The chasm I sense between the first word of this sentence and the next is not evident when you read it but the pity and despair it builds inside me creates a moment which you must be able to sense across the gap between now and then. We are creating a new grammar to determine a new form of writing. We will build a new language with the very words we are using now and yet it will go beyond love until it has taken us all away from the dread and pain that language is for today. We will love our lives and love God as we love the possibilities of new language. We write in meta-language, describing everything with fewer and fewer words until we can say anything with a glance or a sigh. The world will end and begin again.

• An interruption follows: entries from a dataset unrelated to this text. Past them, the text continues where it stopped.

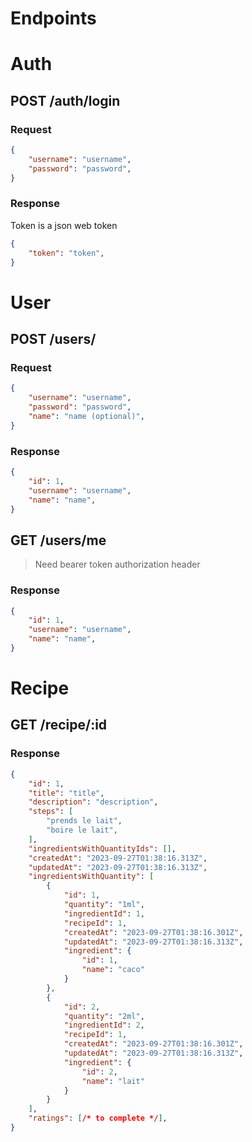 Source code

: # Endpoints

# Auth

## POST /auth/login

### Request

```json
{
    "username": "username",
    "password": "password",
}
```

### Response

Token is a json web token

```json
{
    "token": "token",
}
```

# User

## POST /users/

### Request

```json
{
    "username": "username",
    "password": "password",
    "name": "name (optional)",
}
```

### Response

```json
{
    "id": 1,
    "username": "username",
    "name": "name",
}
```

## GET /users/me

> Need bearer token authorization header

### Response

```json
{
    "id": 1,
    "username": "username",
    "name": "name",
}
```

# Recipe

## GET /recipe/:id

### Response

```json
{
    "id": 1,
    "title": "title",
    "description": "description",
    "steps": [
        "prends le lait",
        "boire le lait",
    ],
    "ingredientsWithQuantityIds": [],
    "createdAt": "2023-09-27T01:38:16.313Z",
    "updatedAt": "2023-09-27T01:38:16.313Z",
    "ingredientsWithQuantity": [
        {
            "id": 1,
            "quantity": "1ml",
            "ingredientId": 1,
            "recipeId": 1,
            "createdAt": "2023-09-27T01:38:16.301Z",
            "updatedAt": "2023-09-27T01:38:16.313Z",
            "ingredient": {
                "id": 1,
                "name": "caco"
            }
        },
        {
            "id": 2,
            "quantity": "2ml",
            "ingredientId": 2,
            "recipeId": 1,
            "createdAt": "2023-09-27T01:38:16.301Z",
            "updatedAt": "2023-09-27T01:38:16.313Z",
            "ingredient": {
                "id": 2,
                "name": "lait"
            }
        }
    ],
    "ratings": [/* to complete */],
}
``` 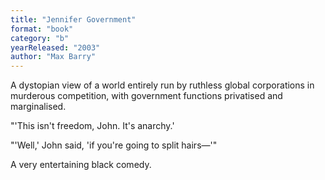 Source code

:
 ```yaml
---
title: "Jennifer Government"
format: "book"
category: "b"
yearReleased: "2003"
author: "Max Barry"
---
```

A dystopian view of a  world entirely run by ruthless global corporations in murderous competition,  with government functions privatised and marginalised.

"'This  isn't freedom, John. It's anarchy.'

"'Well,'  John said, 'if you're going to split hairs—'"

A very entertaining black  comedy.
 
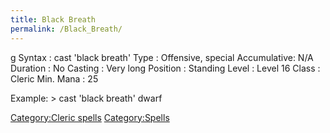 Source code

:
 ```yaml
---
title: Black Breath
permalink: /Black_Breath/
---
```


<nowiki>g Syntax : cast 'black breath' Type : Offensive, special
Accumulative: N/A Duration : No Casting : Very long Position : Standing
Level : Level 16 Class : Cleric Min. Mana : 25

</pre>

Example: \> cast 'black breath' dwarf

[Category:Cleric spells](Category:Cleric_spells "wikilink")
[Category:Spells](Category:Spells "wikilink") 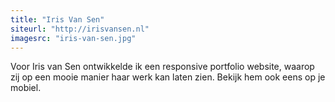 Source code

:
 ```yaml
---
title: "Iris Van Sen"
siteurl: "http://irisvansen.nl"
imagesrc: "iris-van-sen.jpg"
---
```

Voor Iris van Sen ontwikkelde ik een responsive portfolio website, waarop zij op een mooie manier haar werk kan laten zien. Bekijk hem ook eens op je mobiel.
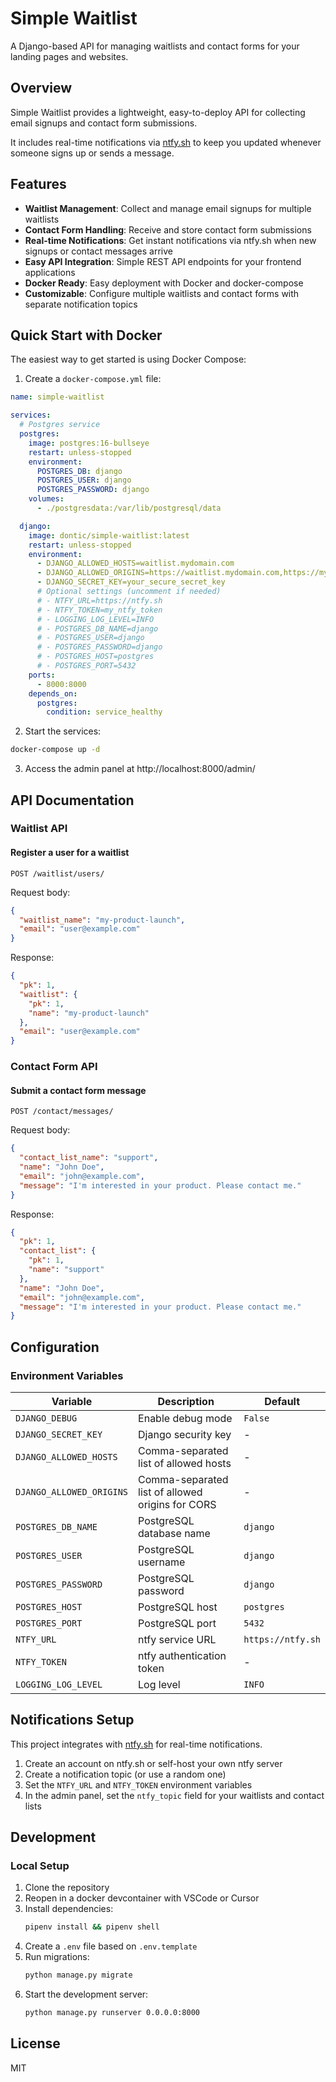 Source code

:# Simple Waitlist

A Django-based API for managing waitlists and contact forms for your landing pages and websites.

## Overview

Simple Waitlist provides a lightweight, easy-to-deploy API for collecting email signups and contact form submissions.

It includes real-time notifications via [ntfy.sh](https://ntfy.sh) to keep you updated whenever someone signs up or sends a message.

## Features

- **Waitlist Management**: Collect and manage email signups for multiple waitlists
- **Contact Form Handling**: Receive and store contact form submissions
- **Real-time Notifications**: Get instant notifications via ntfy.sh when new signups or contact messages arrive
- **Easy API Integration**: Simple REST API endpoints for your frontend applications
- **Docker Ready**: Easy deployment with Docker and docker-compose
- **Customizable**: Configure multiple waitlists and contact forms with separate notification topics

## Quick Start with Docker

The easiest way to get started is using Docker Compose:

1. Create a `docker-compose.yml` file:

```yaml
name: simple-waitlist

services:
  # Postgres service
  postgres:
    image: postgres:16-bullseye
    restart: unless-stopped
    environment:
      POSTGRES_DB: django
      POSTGRES_USER: django
      POSTGRES_PASSWORD: django
    volumes:
      - ./postgresdata:/var/lib/postgresql/data

  django:
    image: dontic/simple-waitlist:latest
    restart: unless-stopped
    environment:
      - DJANGO_ALLOWED_HOSTS=waitlist.mydomain.com
      - DJANGO_ALLOWED_ORIGINS=https://waitlist.mydomain.com,https://mywebsite1.com,https://mywebsite2.com
      - DJANGO_SECRET_KEY=your_secure_secret_key
      # Optional settings (uncomment if needed)
      # - NTFY_URL=https://ntfy.sh
      # - NTFY_TOKEN=my_ntfy_token
      # - LOGGING_LOG_LEVEL=INFO
      # - POSTGRES_DB_NAME=django
      # - POSTGRES_USER=django
      # - POSTGRES_PASSWORD=django
      # - POSTGRES_HOST=postgres
      # - POSTGRES_PORT=5432
    ports:
      - 8000:8000
    depends_on:
      postgres:
        condition: service_healthy
```

2. Start the services:

```bash
docker-compose up -d
```

3. Access the admin panel at http://localhost:8000/admin/

## API Documentation

### Waitlist API

#### Register a user for a waitlist

```
POST /waitlist/users/
```

Request body:
```json
{
  "waitlist_name": "my-product-launch",
  "email": "user@example.com"
}
```

Response:
```json
{
  "pk": 1,
  "waitlist": {
    "pk": 1,
    "name": "my-product-launch"
  },
  "email": "user@example.com"
}
```

### Contact Form API

#### Submit a contact form message

```
POST /contact/messages/
```

Request body:
```json
{
  "contact_list_name": "support",
  "name": "John Doe",
  "email": "john@example.com",
  "message": "I'm interested in your product. Please contact me."
}
```

Response:
```json
{
  "pk": 1,
  "contact_list": {
    "pk": 1,
    "name": "support"
  },
  "name": "John Doe",
  "email": "john@example.com",
  "message": "I'm interested in your product. Please contact me."
}
```

## Configuration

### Environment Variables


| Variable | Description | Default |
|----------|-------------|---------|
| `DJANGO_DEBUG` | Enable debug mode | `False` |
| `DJANGO_SECRET_KEY` | Django security key | - |
| `DJANGO_ALLOWED_HOSTS` | Comma-separated list of allowed hosts | - |
| `DJANGO_ALLOWED_ORIGINS` | Comma-separated list of allowed origins for CORS | - |
| `POSTGRES_DB_NAME` | PostgreSQL database name | `django` |
| `POSTGRES_USER` | PostgreSQL username | `django` |
| `POSTGRES_PASSWORD` | PostgreSQL password | `django` |
| `POSTGRES_HOST` | PostgreSQL host | `postgres` |
| `POSTGRES_PORT` | PostgreSQL port | `5432` |
| `NTFY_URL` | ntfy service URL | `https://ntfy.sh` |
| `NTFY_TOKEN` | ntfy authentication token | - |
| `LOGGING_LOG_LEVEL` | Log level | `INFO` |

## Notifications Setup

This project integrates with [ntfy.sh](https://ntfy.sh) for real-time notifications.

1. Create an account on ntfy.sh or self-host your own ntfy server
2. Create a notification topic (or use a random one)
3. Set the `NTFY_URL` and `NTFY_TOKEN` environment variables
4. In the admin panel, set the `ntfy_topic` field for your waitlists and contact lists

## Development

### Local Setup

1. Clone the repository
2. Reopen in a docker devcontainer with VSCode or Cursor
2. Install dependencies:
   ```bash
   pipenv install && pipenv shell
   ```
3. Create a `.env` file based on `.env.template`
4. Run migrations:
   ```bash
   python manage.py migrate
   ```
5. Start the development server:
   ```bash
   python manage.py runserver 0.0.0.0:8000
   ```

## License

MIT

I crawl back after poetry has died and fall to earth with you, an angel taking me, not dead, to perfect heaven from all these trials. An end we seek will never come; will simply leave you watching for the signs of it. Do you want to spend you whole life nervous of the shadows and the trees. My childhood ghosts lived in those trees and sucked in the light until the whole wood was dark and shadowed with the breath of monsters and of those humans that I hated. We were heroic then; children dressed as warriors, knights and soldiers for the good of good, beatific females at our sides and fighting evil with us until the enemy was sent home in buckets and ash-boxes. Sweet Joan showed us where she met the Saints and never dreamed of matching them in stature. I am scared upon the woodpile; they dare not burn me for my God will come and save me. I catch the eye of some scared soldier as he glances, horrified at me. I ask him for a cross, which he makes roughly with his sword, a symbol of our God to prove to me that I am not forsaken. He hands it to me and briefly touches my fingers and feels love conducted down through me to him. His sword, already drawn turns quickly through the air, decapitates his Captain and lieutenants with an arc of beauty. I am taken up and carried gently to the ground unburned. We will not die today. We will pray and plead for and end that never comes.